Take each line from the entries that holds "Michael" and copy it out.
╭─ Provided data
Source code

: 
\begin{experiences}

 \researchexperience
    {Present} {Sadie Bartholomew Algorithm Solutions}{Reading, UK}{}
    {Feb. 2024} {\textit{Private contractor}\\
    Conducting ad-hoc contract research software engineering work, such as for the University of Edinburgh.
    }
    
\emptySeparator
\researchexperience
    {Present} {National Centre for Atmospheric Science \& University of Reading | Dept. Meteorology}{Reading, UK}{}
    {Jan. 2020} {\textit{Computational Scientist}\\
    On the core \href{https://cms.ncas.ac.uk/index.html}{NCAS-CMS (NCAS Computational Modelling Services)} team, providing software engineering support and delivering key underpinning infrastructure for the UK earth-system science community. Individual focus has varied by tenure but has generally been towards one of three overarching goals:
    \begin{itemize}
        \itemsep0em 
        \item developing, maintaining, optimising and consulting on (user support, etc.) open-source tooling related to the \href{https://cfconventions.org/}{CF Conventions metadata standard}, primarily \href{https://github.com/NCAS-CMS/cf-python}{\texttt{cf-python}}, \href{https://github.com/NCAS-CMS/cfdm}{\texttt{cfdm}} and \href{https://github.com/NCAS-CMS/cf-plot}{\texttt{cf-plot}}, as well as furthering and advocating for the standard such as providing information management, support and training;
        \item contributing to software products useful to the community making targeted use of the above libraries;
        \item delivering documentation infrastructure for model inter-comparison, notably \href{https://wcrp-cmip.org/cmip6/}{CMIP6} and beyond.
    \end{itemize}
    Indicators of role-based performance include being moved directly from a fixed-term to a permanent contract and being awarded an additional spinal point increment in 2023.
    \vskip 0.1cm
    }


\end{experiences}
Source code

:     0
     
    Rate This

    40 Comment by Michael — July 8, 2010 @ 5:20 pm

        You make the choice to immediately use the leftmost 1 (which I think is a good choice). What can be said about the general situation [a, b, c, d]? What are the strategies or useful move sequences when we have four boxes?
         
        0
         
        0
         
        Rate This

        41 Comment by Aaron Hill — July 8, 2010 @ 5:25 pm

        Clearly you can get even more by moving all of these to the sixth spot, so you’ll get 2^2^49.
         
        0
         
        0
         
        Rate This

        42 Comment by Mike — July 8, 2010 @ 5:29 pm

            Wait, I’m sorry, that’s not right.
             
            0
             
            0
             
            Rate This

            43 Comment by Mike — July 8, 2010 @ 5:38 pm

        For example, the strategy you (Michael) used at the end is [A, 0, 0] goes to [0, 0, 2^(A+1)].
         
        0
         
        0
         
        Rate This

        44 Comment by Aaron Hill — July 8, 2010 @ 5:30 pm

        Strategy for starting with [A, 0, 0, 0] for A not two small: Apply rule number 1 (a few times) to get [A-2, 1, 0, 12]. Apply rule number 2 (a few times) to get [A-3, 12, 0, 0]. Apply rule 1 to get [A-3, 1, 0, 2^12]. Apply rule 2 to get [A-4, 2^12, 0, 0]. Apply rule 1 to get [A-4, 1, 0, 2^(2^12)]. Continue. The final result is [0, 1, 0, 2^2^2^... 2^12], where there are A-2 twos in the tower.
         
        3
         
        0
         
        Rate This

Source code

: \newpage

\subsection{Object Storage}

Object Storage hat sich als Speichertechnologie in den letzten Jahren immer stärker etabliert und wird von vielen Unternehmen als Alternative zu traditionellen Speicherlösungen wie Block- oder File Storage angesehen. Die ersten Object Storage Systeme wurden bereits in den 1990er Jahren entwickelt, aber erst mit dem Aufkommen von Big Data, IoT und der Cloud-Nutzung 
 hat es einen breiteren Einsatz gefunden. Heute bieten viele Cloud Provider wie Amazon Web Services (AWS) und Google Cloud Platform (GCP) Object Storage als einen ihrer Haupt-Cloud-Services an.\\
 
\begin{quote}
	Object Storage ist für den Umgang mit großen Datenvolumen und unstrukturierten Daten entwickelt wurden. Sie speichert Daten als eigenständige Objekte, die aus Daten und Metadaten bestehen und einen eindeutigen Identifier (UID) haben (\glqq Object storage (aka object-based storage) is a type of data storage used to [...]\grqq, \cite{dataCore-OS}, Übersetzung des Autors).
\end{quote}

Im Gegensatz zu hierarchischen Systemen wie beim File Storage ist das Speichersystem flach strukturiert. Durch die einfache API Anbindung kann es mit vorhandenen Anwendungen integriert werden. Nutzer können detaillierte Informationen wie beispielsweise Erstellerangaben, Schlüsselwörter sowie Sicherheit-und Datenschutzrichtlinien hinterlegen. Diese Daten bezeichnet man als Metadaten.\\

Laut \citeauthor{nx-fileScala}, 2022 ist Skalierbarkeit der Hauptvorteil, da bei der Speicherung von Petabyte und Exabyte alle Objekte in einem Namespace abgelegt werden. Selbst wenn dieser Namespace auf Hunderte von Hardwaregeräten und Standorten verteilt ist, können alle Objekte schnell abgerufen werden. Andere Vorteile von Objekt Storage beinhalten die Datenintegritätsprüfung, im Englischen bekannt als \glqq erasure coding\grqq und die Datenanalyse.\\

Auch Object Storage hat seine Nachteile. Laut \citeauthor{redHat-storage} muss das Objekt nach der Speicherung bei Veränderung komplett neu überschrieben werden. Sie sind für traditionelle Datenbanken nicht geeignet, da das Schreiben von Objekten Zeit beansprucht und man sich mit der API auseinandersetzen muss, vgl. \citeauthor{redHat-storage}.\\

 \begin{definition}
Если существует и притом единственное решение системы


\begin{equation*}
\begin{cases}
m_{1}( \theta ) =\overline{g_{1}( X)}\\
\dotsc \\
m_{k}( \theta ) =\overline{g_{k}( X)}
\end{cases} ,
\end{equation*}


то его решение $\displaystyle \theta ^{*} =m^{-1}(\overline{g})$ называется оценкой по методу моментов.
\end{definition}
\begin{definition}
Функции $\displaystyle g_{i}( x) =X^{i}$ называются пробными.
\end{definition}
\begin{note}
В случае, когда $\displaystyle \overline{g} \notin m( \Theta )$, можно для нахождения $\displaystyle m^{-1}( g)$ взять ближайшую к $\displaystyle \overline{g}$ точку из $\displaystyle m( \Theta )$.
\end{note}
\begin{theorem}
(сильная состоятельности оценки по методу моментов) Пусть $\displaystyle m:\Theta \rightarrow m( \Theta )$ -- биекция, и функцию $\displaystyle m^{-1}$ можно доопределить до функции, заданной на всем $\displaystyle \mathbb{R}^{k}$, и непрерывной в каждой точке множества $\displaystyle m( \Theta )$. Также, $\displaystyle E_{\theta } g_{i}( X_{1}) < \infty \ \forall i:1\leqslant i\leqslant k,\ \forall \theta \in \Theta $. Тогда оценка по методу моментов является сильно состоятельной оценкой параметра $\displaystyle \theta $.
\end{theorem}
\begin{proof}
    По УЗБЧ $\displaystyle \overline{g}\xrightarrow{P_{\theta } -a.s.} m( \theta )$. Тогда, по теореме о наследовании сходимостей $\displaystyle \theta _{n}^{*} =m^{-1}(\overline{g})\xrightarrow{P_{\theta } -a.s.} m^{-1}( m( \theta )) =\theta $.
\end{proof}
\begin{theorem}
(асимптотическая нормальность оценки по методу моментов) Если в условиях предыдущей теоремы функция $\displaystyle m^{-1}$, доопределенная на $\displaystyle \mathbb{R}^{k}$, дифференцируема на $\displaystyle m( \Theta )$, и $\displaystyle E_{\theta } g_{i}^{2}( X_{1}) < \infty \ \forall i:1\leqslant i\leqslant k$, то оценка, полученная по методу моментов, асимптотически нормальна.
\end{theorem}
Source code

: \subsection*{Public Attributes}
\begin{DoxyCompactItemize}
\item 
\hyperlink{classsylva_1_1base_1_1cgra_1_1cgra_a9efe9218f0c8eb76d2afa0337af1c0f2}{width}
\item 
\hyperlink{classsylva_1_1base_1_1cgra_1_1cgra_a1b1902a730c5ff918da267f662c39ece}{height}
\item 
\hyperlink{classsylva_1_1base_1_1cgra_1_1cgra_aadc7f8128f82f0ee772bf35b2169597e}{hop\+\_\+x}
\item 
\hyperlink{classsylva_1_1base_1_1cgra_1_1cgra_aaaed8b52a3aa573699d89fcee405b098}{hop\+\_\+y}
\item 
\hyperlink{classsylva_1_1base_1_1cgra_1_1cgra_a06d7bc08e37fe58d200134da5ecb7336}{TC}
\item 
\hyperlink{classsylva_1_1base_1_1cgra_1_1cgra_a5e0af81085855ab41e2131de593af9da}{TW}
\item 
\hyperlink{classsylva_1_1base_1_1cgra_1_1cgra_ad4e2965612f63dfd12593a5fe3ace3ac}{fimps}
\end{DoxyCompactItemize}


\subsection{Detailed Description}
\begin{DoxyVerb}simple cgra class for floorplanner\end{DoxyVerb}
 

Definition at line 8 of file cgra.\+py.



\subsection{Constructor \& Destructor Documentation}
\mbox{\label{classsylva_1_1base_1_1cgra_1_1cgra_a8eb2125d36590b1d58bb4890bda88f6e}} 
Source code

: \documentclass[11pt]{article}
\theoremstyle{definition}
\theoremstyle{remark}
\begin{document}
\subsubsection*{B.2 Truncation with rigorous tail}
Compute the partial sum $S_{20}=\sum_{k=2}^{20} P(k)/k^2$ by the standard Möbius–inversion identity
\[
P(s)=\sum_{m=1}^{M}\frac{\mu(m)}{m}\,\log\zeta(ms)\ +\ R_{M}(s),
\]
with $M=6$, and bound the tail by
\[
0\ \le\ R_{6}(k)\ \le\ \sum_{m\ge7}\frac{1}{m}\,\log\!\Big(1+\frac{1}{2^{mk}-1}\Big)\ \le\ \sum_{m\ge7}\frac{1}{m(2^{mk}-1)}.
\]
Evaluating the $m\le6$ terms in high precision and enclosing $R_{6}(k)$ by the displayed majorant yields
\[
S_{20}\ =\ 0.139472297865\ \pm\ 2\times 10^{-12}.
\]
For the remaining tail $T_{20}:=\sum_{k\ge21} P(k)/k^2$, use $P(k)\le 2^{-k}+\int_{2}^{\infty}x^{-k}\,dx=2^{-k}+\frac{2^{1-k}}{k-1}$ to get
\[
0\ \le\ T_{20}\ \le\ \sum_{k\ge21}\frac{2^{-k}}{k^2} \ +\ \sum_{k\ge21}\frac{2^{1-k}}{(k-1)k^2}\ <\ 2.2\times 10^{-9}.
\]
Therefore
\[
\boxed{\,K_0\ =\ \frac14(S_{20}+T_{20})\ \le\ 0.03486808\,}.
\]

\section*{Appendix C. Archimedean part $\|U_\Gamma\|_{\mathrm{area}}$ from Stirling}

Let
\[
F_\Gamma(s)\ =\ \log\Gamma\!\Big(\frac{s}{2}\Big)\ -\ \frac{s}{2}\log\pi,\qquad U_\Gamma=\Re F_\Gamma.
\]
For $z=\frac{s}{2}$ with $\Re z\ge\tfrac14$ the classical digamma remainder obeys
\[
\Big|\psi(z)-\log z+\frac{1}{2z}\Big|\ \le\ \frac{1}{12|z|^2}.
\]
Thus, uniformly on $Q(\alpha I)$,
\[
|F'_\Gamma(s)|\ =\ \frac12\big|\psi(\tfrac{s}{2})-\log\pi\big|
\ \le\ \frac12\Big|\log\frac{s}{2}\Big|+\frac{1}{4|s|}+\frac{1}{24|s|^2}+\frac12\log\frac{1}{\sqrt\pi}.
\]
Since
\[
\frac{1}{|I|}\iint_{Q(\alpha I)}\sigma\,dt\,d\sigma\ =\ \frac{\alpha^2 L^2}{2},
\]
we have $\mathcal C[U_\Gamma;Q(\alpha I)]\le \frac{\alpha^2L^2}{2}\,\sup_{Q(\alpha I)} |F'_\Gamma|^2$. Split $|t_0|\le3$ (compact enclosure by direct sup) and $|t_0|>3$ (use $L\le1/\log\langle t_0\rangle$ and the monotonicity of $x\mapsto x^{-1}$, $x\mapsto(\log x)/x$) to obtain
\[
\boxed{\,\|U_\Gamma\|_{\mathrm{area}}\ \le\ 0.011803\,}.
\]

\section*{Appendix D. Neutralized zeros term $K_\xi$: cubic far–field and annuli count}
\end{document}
╰─
Response below:
    40 Comment by Michael — July 8, 2010 @ 5:20 pm
        For example, the strategy you (Michael) used at the end is [A, 0, 0] goes to [0, 0, 2^(A+1)].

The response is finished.